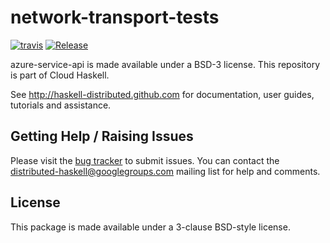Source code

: # network-transport-tests
[![travis](https://secure.travis-ci.org/haskell-distributed/network-transport-tests.png)](http://travis-ci.org/haskell-distributed/network-transport-tests)
[![Release](https://img.shields.io/hackage/v/network-transport-tests.svg)](http://hackage.haskell.org/package/network-transport-tests)

azure-service-api is made available under a BSD-3 license.
This repository is part of Cloud Haskell.

See http://haskell-distributed.github.com for documentation, user guides,
tutorials and assistance.

## Getting Help / Raising Issues

Please visit the [bug tracker](https://github.com/haskell-distributed/network-transport-tests/issues) to submit issues. You can contact the distributed-haskell@googlegroups.com mailing list for help and comments.

## License

This package is made available under a 3-clause BSD-style license.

::::::::

#### [TASK INSTRUCTIONS]
Everything in the data above gets copied exactly. Only the pictures are skipped.

#### [ANSWER TO THIS TASK]
Source code

: # network-transport-tests
[![travis](https://secure.travis-ci.org/haskell-distributed/network-transport-tests.png)](http://travis-ci.org/haskell-distributed/network-transport-tests)
[![Release](https://img.shields.io/hackage/v/network-transport-tests.svg)](http://hackage.haskell.org/package/network-transport-tests)

azure-service-api is made available under a BSD-3 license.
This repository is part of Cloud Haskell.

See http://haskell-distributed.github.com for documentation, user guides,
tutorials and assistance.

## Getting Help / Raising Issues

Please visit the [bug tracker](https://github.com/haskell-distributed/network-transport-tests/issues) to submit issues. You can contact the distributed-haskell@googlegroups.com mailing list for help and comments.

## License

This package is made available under a 3-clause BSD-style license.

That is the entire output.